**Aim of the exercise:**
Among the entries below, only the lines starting at the one with "11.13, and 14-18." and ending at the one with "1. You will", both included, are to be printed exactly.

[Records from a collection]
-*-
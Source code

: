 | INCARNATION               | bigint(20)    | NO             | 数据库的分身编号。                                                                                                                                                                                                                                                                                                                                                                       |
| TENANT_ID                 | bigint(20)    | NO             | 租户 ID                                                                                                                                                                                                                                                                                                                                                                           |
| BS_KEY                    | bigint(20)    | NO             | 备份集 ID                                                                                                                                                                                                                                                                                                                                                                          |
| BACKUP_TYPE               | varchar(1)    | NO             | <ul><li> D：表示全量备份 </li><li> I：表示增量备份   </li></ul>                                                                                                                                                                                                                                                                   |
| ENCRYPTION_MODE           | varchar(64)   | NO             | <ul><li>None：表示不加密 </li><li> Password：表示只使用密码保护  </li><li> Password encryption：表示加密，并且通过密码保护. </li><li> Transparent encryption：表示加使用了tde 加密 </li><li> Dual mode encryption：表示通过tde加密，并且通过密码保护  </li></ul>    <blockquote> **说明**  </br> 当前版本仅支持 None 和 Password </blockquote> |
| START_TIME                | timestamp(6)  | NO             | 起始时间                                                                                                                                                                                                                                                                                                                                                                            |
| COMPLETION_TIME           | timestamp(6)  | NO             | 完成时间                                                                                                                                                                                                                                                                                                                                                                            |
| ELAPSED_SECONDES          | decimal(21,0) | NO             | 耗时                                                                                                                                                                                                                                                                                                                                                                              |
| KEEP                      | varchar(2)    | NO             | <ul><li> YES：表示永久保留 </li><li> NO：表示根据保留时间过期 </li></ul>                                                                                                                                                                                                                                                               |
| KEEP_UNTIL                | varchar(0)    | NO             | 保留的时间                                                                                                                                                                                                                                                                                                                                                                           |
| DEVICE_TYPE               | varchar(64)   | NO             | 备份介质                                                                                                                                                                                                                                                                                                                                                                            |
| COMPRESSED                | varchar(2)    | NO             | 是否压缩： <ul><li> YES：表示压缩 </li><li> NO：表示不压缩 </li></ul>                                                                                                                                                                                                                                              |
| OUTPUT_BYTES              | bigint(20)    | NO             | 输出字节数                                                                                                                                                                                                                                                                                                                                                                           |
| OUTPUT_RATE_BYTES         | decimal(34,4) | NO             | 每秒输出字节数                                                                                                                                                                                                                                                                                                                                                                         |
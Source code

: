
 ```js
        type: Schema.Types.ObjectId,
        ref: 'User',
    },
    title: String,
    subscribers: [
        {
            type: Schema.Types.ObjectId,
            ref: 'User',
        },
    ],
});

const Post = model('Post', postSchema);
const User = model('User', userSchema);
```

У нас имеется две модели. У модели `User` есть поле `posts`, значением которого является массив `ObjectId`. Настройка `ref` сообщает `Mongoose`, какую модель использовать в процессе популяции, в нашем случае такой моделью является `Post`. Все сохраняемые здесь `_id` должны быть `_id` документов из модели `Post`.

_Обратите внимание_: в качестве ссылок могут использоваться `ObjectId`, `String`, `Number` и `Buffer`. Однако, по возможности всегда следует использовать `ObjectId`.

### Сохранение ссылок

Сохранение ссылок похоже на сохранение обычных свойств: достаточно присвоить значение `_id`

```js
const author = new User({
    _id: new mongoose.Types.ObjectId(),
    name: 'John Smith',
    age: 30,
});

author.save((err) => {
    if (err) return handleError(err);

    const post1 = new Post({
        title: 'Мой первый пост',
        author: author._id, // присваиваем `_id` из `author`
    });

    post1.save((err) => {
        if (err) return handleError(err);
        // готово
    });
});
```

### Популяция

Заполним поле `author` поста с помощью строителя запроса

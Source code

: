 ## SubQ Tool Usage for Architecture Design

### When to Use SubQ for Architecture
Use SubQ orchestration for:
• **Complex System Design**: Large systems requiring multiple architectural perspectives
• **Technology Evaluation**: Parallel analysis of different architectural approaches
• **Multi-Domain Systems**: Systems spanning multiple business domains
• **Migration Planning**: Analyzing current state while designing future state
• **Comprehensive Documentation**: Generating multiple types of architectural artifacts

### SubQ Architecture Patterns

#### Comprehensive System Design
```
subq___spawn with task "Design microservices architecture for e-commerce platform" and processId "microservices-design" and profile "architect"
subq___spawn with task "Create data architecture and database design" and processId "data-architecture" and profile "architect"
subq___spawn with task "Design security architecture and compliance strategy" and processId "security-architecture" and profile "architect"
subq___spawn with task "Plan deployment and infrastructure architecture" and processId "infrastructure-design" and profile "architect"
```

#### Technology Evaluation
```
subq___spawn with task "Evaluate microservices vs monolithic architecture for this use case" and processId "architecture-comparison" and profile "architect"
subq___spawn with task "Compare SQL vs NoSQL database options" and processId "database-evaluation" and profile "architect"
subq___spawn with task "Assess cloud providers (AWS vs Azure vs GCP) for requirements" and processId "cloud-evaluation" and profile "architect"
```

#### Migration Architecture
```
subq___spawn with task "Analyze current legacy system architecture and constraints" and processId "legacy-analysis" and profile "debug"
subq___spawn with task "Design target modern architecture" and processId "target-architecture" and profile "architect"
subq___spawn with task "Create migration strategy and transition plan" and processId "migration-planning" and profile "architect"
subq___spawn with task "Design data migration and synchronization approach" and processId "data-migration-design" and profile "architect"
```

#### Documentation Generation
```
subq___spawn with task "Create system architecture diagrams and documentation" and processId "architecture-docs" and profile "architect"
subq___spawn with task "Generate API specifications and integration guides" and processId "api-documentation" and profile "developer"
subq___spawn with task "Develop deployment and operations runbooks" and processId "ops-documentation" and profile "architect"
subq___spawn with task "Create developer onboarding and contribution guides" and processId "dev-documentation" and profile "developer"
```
-*-
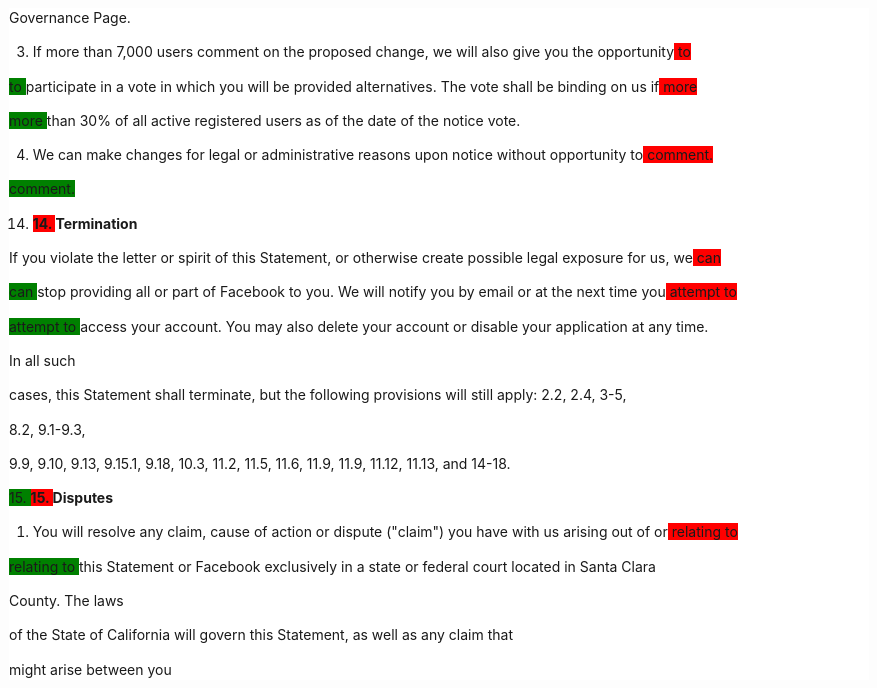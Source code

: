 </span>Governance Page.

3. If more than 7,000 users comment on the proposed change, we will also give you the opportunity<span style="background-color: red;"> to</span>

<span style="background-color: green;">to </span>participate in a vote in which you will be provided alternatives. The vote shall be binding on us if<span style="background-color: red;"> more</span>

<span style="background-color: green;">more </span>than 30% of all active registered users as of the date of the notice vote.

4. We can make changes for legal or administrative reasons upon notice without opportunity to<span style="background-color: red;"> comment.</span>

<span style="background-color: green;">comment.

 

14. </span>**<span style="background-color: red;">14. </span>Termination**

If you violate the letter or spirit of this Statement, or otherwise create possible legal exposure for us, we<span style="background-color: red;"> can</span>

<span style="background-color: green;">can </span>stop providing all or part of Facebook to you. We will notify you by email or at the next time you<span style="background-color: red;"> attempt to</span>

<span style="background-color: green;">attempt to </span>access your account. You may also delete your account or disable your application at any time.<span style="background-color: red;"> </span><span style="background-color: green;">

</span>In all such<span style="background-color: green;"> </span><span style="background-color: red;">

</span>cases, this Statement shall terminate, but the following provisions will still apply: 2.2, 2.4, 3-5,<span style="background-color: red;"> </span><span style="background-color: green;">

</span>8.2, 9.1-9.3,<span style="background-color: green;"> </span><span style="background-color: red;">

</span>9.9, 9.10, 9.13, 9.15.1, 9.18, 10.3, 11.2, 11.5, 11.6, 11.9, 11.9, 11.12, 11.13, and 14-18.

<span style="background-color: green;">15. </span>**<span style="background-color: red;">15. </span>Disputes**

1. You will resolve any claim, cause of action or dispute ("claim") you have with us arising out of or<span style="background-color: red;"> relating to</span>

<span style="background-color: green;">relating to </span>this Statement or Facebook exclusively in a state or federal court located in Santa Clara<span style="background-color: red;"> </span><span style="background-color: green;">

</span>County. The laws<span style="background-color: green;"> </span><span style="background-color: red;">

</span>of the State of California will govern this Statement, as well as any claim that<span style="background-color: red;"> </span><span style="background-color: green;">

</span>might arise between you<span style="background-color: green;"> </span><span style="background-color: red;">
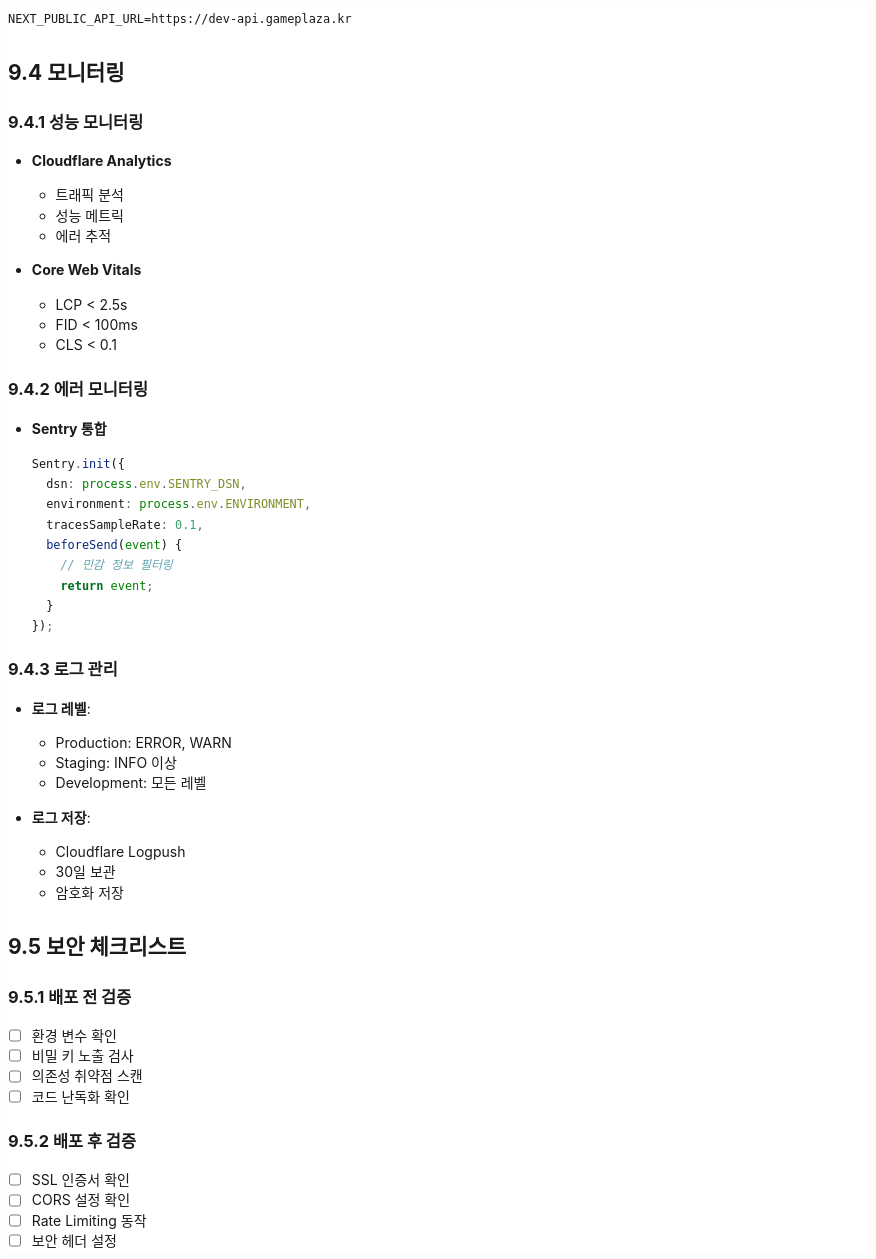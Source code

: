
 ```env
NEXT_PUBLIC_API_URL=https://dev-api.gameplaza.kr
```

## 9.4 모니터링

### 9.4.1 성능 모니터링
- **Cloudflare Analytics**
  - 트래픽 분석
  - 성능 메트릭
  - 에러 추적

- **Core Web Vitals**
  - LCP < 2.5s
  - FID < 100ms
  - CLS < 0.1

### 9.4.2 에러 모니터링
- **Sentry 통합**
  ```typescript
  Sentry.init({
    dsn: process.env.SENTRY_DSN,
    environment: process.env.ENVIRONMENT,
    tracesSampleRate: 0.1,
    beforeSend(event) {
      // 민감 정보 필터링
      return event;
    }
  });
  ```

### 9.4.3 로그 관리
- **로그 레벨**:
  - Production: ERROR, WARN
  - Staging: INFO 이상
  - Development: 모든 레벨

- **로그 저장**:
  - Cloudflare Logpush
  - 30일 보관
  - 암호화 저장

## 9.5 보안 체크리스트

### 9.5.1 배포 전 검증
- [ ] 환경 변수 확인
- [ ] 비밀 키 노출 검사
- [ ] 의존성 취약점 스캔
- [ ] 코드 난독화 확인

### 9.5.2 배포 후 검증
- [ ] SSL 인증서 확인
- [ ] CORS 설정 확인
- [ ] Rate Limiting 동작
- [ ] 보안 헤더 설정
-*-
**Solution for this task:**
</span>9.9, 9.10, 9.13, 9.15.1, 9.18, 10.3, 11.2, 11.5, 11.6, 11.9, 11.9, 11.12, 11.13, and 14-18.

<span style="background-color: green;">15. </span>**<span style="background-color: red;">15. </span>Disputes**

1. You will resolve any claim, cause of action or dispute ("claim") you have with us arising out of or<span style="background-color: red;"> relating to</span>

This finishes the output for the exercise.